Immunogold-silver staining and epipolarized light microscopic detection of phosphoenolpyruvate carboxykinase and glycogen phosphorylase in rat liver.

Abstract

The subcellular distribution of enzymes related to carbohydrate metabolism was determined in sections of paraformaldehyde fixed and polyethylene glycol-1540-embedded rat liver and in cryostat sections. For this purpose, goat anti-rat phosphoenolpyruvate carboxykinase (PEPCK) serum and rabbit anti-rat glycogen phosphorylase (GP) serum were used as primary antibodies to localize the corresponding antigens. The primary antibodies were localized by 5 nm colloidal gold labeled secondary antibodies (either rabbit anti-goat IgG for PEPCK or goat anti-rabbit IgG for GP), and the gold particles were enhanced by silver staining using appropriate development reagents. The silver enhanced gold particles were detected by epipolarized light microscopy. PEPCK and GP immunoreactive molecules were found only in glycogen-containing areas of the cytosome of hepatocytes, and not in other cells.

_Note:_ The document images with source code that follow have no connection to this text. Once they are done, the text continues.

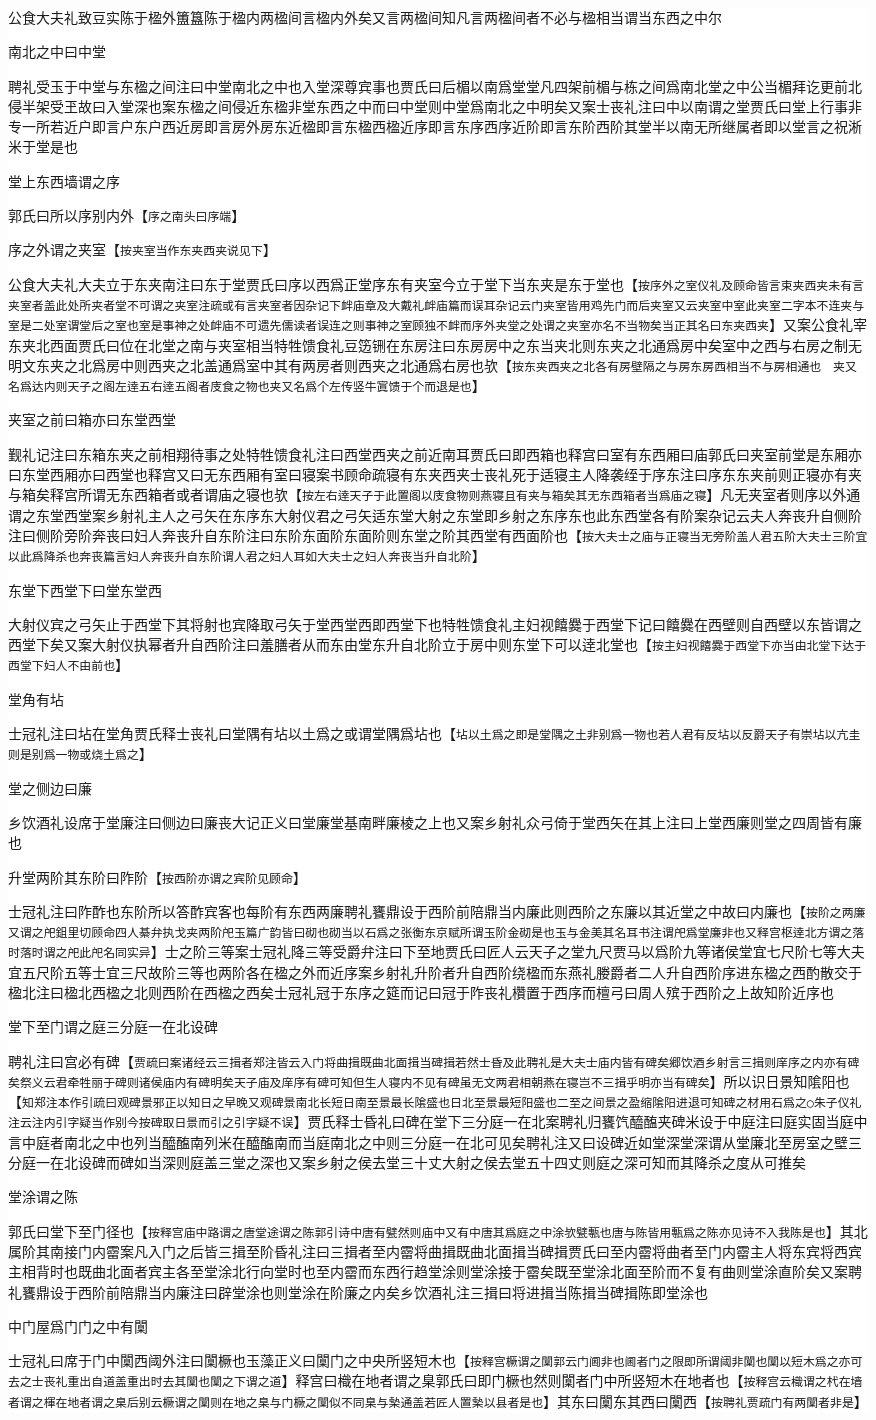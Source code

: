公食大夫礼致豆实陈于楹外簠簋陈于楹内两楹间言楹内外矣又言两楹间知凡言两楹间者不必与楹相当谓当东西之中尔  

南北之中曰中堂  

聘礼受玉于中堂与东楹之间注曰中堂南北之中也入堂深尊宾事也贾氏曰后楣以南爲堂堂凡四架前楣与栋之间爲南北堂之中公当楣拜讫更前北侵半架受玊故曰入堂深也案东楹之间侵近东楹非堂东西之中而曰中堂则中堂爲南北之中明矣又案士丧礼注曰中以南谓之堂贾氏曰堂上行事非专一所若近户即言户东户西近房即言房外房东近楹即言东楹西楹近序即言东序西序近阶即言东阶西阶其堂半以南无所继属者即以堂言之祝淅米于堂是也  

堂上东西墙谓之序  

郭氏曰所以序别内外【`序之南头曰序端`】  

序之外谓之夹室【`按夹室当作东夹西夹说见下`】  

公食大夫礼大夫立于东夹南注曰东于堂贾氏曰序以西爲正堂序东有夹室今立于堂下当东夹是东于堂也【`按序外之室仪礼及顾命皆言束夹西夹未有言夹室者盖此处所夹者堂不可谓之夹室注疏或有言夹室者因杂记下衅庙章及大戴礼衅庙篇而误耳杂记云门夹室皆用鸡先门而后夹室又云夹室中室此夹室二字本不连夹与室是二处室谓堂后之室也室是事神之处衅庙不可遗先儒读者误连之则事神之室顾独不衅而序外夹堂之处谓之夹室亦名不当物矣当正其名曰东夹西夹`】又案公食礼宰东夹北西面贾氏曰位在北堂之南与夹室相当特牲馈食礼豆笾铏在东房注曰东房房中之东当夹北则东夹之北通爲房中矣室中之西与右房之制无明文东夹之北爲房中则西夹之北盖通爲室中其有两房者则西夹之北通爲右房也欤【`按东夹西夹之北各有房壁隔之与房东房西相当不与房相通也　夹又名爲达内则天子之阁左逹五右逹五阁者庋食之物也夹又名爲个左传竖牛寘馈于个而退是也`】  

夹室之前曰箱亦曰东堂西堂  

觐礼记注曰东箱东夹之前相翔待事之处特牲馈食礼注曰西堂西夹之前近南耳贾氏曰即西箱也释宫曰室有东西厢曰庙郭氏曰夹室前堂是东厢亦曰东堂西厢亦曰西堂也释宫又曰无东西厢有室曰寝案书顾命疏寝有东夹西夹士丧礼死于适寝主人降袭绖于序东注曰序东东夹前则正寝亦有夹与箱矣释宫所谓无东西箱者或者谓庙之寝也欤【`按左右逹天子于此置阁以庋食物则燕寝且有夹与箱矣其无东西箱者当爲庙之寝`】凡无夹室者则序以外通谓之东堂西堂案乡射礼主人之弓矢在东序东大射仪君之弓矢适东堂大射之东堂即乡射之东序东也此东西堂各有阶案杂记云夫人奔丧升自侧阶注曰侧阶旁阶奔丧曰妇人奔丧升自东阶注曰东阶东面阶东面阶则东堂之阶其西堂有西面阶也【`按大夫士之庙与正寝当无旁阶盖人君五阶大夫士三阶宜以此爲降杀也奔丧篇言妇人奔丧升自东阶谓人君之妇人耳如大夫士之妇人奔丧当升自北阶`】  

东堂下西堂下曰堂东堂西  

大射仪宾之弓矢止于西堂下其将射也宾降取弓矢于堂西堂西即西堂下也特牲馈食礼主妇视饎爨于西堂下记曰饎爨在西壁则自西壁以东皆谓之西堂下矣又案大射仪执幂者升自西阶注曰羞膳者从而东由堂东升自北阶立于房中则东堂下可以逹北堂也【`按主妇视饎爨于西堂下亦当由北堂下达于西堂下妇人不由前也`】  

堂角有坫  

士冠礼注曰坫在堂角贾氏释士丧礼曰堂隅有坫以土爲之或谓堂隅爲坫也【`坫以土爲之即是堂隅之土非别爲一物也若人君有反坫以反爵天子有崇坫以亢圭则是别爲一物或烧土爲之`】  

堂之侧边曰廉  

乡饮酒礼设席于堂廉注曰侧边曰廉丧大记正义曰堂廉堂基南畔廉棱之上也又案乡射礼众弓倚于堂西矢在其上注曰上堂西廉则堂之四周皆有廉也  

升堂两阶其东阶曰阼阶【`按西阶亦谓之宾阶见顾命`】  

士冠礼注曰阼酢也东阶所以答酢宾客也每阶有东西两廉聘礼饔鼎设于西阶前陪鼎当内廉此则西阶之东廉以其近堂之中故曰内廉也【`按阶之两廉又谓之戺鉏里切顾命四人綦弁执戈夹两阶戺玉篇广韵皆曰砌也砌当以石爲之张衡东京赋所谓玉阶金砌是也玉与金美其名耳书注谓戺爲堂廉非也又释宫枢逹北方谓之落时落时谓之戺此戺名同实异`】士之阶三等案士冠礼降三等受爵弁注曰下至地贾氏曰匠人云天子之堂九尺贾马以爲阶九等诸侯堂宜七尺阶七等大夫宜五尺阶五等士宜三尺故阶三等也两阶各在楹之外而近序案乡射礼升阶者升自西阶绕楹而东燕礼媵爵者二人升自西阶序进东楹之西酌散交于楹北注曰楹北西楹之北则西阶在西楹之西矣士冠礼冠于东序之筵而记曰冠于阼丧礼欑置于西序而檀弓曰周人殡于西阶之上故知阶近序也  

堂下至门谓之庭三分庭一在北设碑  

聘礼注曰宫必有碑【`贾疏曰案诸经云三揖者郑注皆云入门将曲揖既曲北面揖当碑揖若然士昏及此聘礼是大夫士庙内皆有碑矣郷饮酒乡射言三揖则庠序之内亦有碑矣祭义云君牵牲丽于碑则诸侯庙内有碑明矣天子庙及庠序有碑可知但生人寝内不见有碑虽无文两君相朝燕在寝岂不三揖乎明亦当有碑矣`】所以识日景知隂阳也【`知郑注本作引疏曰观碑景邪正以知日之早晚又观碑景南北长短日南至景最长隂盛也日北至景最短阳盛也二至之间景之盈缩隂阳进退可知碑之材用石爲之○朱子仪礼注云注内引字疑当作别今按碑取日景而引之引字疑不误`】贾氏释士昏礼曰碑在堂下三分庭一在北案聘礼归饔饩醯醢夹碑米设于中庭注曰庭实固当庭中言中庭者南北之中也列当醯醢南列米在醯醢南而当庭南北之中则三分庭一在北可见矣聘礼注又曰设碑近如堂深堂深谓从堂廉北至房室之壁三分庭一在北设碑而碑如当深则庭盖三堂之深也又案乡射之侯去堂三十丈大射之侯去堂五十四丈则庭之深可知而其降杀之度从可推矣  

堂涂谓之陈  

郭氏曰堂下至门径也【`按释宫庙中路谓之唐堂途谓之陈郭引诗中唐有甓然则庙中又有中唐其爲庭之中涂欤甓甎也唐与陈皆用甎爲之陈亦见诗不入我陈是也`】其北属阶其南接门内霤案凡入门之后皆三揖至阶昏礼注曰三揖者至内霤将曲揖既曲北面揖当碑揖贾氏曰至内霤将曲者至门内霤主人将东宾将西宾主相背时也既曲北面者宾主各至堂涂北行向堂时也至内霤而东西行趋堂涂则堂涂接于霤矣既至堂涂北面至阶而不复有曲则堂涂直阶矣又案聘礼饔鼎设于西阶前陪鼎当内廉注曰辟堂涂也则堂涂在阶廉之内矣乡饮酒礼注三揖曰将进揖当陈揖当碑揖陈即堂涂也  

中门屋爲门门之中有闑  

士冠礼曰席于门中闑西阈外注曰闑橛也玉藻正义曰闑门之中央所竖短木也【`按释宫橛谓之闑郭云门阃非也阃者门之限即所谓阈非闑也闑以短木爲之亦可去之士丧礼重出自道盖重出时去其闑也闑之下谓之道`】释宫曰樴在地者谓之臬郭氏曰即门橛也然则闑者门中所竖短木在地者也【`按释宫云樴谓之杙在墙者谓之楎在地者谓之臬后别云橛谓之闑则在地之臬与门橛之闑似不同臬与槷通盖若匠人置槷以县者是也`】其东曰闑东其西曰闑西【`按聘礼贾疏门有两闑者非是`】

No immunocytochemical staining of hepatocytes was found when normal serum replaced the primary antibody in the procedures. Visio-Bond semithin (0.35-1.0 micron) sections provided higher resolution for subcellular immunostaining of PEPCK and GP than cryosections of 10 microns. Epipolarized light microscopy provided detection at high sensitivity of the gold-labeled antibody, and combined with transmitted light, allowed simultaneous visualization of the tissue morphology.